**Work to complete:** If a line below contains the word "information", count it. Please give the total and nothing else.

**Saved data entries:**
▬▬▬

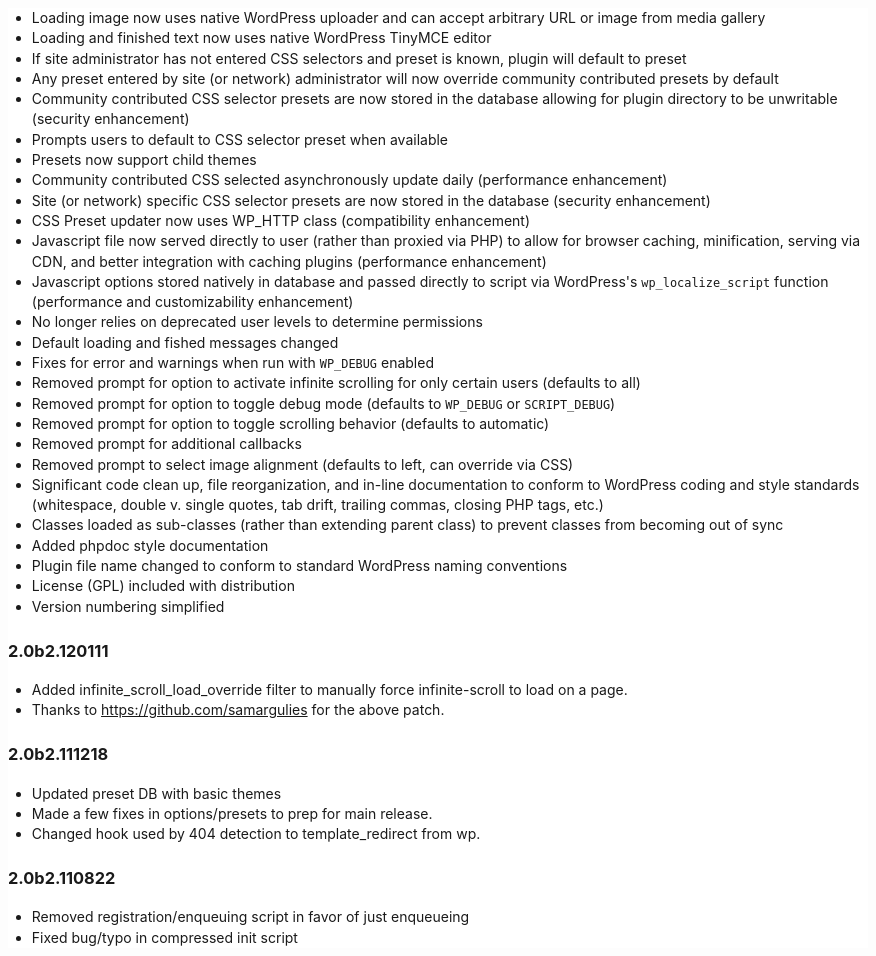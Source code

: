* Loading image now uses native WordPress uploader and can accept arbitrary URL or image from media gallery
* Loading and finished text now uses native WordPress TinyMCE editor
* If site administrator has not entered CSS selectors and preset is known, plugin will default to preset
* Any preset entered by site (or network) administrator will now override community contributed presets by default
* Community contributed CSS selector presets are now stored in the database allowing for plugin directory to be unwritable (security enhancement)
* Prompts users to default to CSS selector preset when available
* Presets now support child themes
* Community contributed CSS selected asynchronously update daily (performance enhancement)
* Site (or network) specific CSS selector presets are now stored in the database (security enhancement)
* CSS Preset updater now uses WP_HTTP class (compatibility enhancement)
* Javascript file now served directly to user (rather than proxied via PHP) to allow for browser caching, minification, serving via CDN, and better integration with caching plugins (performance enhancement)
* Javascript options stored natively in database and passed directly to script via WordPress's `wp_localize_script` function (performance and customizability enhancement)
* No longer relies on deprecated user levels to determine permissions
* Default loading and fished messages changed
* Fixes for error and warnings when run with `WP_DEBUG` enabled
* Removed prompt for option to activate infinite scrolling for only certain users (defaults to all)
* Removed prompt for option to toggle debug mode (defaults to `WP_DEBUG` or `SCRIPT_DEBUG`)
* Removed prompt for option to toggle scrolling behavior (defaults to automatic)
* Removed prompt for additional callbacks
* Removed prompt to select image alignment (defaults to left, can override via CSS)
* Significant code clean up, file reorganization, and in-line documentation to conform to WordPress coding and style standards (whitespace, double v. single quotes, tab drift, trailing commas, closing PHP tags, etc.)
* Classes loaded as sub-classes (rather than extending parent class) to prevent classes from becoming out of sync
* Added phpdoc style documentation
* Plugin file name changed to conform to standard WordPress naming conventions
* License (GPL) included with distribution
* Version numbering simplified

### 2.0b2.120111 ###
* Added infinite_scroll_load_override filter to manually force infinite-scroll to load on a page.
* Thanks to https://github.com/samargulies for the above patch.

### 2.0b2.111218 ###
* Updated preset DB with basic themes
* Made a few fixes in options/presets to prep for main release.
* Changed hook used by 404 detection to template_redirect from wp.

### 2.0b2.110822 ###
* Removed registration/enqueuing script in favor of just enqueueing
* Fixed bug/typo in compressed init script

▬▬▬

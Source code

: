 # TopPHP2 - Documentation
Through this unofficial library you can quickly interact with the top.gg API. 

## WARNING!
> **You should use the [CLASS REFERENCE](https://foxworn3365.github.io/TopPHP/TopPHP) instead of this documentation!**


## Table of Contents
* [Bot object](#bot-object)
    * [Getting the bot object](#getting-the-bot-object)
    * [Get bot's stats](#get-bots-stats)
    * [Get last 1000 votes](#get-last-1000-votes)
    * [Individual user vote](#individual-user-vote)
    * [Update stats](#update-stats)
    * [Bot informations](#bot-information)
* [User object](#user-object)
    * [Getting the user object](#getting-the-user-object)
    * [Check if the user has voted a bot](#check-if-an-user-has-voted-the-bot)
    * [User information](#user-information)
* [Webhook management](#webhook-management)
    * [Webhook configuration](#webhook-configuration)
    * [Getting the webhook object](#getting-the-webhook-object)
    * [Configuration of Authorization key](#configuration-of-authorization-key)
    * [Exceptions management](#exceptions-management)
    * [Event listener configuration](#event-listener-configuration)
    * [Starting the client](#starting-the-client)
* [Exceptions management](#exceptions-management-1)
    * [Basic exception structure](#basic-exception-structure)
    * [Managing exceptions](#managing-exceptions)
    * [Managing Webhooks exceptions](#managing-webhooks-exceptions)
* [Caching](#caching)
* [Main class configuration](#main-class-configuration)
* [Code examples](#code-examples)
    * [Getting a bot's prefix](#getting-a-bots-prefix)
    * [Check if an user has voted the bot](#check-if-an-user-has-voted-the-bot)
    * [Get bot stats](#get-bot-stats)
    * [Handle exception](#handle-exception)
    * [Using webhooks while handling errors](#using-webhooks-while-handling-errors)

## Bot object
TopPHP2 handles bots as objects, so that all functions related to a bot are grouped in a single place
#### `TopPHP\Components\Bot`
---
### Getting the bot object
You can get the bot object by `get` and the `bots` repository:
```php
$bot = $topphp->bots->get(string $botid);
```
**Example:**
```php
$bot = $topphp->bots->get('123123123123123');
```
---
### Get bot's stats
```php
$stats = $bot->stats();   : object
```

▬▬▬

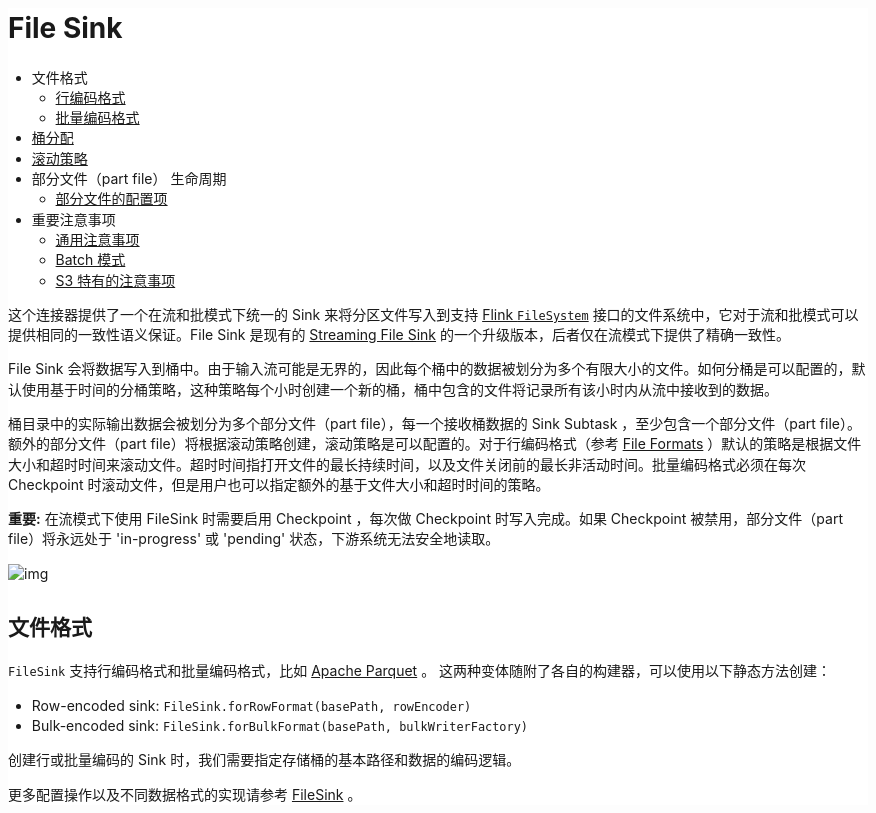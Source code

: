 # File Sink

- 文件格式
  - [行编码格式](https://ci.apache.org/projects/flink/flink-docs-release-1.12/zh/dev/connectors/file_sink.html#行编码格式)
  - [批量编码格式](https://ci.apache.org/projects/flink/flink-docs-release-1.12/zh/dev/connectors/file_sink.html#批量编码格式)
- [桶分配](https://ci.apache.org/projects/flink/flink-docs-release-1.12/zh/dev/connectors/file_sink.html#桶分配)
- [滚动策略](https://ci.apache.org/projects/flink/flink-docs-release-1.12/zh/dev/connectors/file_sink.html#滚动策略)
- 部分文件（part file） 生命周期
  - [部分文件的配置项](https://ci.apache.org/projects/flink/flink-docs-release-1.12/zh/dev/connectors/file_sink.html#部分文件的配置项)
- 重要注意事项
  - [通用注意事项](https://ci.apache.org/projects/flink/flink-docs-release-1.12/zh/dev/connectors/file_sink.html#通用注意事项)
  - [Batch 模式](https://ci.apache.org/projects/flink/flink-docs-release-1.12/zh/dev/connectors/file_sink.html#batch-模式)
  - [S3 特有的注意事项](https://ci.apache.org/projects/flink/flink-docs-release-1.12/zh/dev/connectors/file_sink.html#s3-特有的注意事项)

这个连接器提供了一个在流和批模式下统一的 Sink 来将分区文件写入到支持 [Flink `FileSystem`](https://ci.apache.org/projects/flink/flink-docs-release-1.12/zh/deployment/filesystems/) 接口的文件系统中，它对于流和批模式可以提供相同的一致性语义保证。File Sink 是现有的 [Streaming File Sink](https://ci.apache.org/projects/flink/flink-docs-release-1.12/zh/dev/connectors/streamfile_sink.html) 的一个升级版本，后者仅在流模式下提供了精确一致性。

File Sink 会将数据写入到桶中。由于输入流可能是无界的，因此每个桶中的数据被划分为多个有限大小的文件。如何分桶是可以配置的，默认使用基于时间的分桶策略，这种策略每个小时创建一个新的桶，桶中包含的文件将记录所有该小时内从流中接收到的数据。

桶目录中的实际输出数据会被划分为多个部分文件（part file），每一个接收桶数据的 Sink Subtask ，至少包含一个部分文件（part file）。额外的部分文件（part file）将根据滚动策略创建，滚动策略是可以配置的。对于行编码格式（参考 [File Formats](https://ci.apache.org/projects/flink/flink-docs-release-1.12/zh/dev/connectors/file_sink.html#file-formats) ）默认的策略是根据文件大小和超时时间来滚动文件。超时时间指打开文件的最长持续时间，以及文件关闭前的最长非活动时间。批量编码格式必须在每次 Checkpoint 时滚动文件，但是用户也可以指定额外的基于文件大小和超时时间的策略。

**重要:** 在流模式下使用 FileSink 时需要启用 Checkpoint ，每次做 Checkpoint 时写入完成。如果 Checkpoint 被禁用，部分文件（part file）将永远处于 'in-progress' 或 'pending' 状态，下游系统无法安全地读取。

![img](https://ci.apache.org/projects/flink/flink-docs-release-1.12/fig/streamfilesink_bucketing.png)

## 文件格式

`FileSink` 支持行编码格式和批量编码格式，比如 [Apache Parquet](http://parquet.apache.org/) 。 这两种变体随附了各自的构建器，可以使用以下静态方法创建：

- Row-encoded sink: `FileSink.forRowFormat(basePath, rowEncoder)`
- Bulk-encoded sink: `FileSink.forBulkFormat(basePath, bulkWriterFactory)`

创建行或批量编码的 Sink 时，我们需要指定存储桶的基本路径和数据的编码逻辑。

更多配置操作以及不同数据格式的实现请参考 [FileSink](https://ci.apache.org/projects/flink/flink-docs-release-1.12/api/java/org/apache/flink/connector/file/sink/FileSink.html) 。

▬▬▬

**Task answer:** 2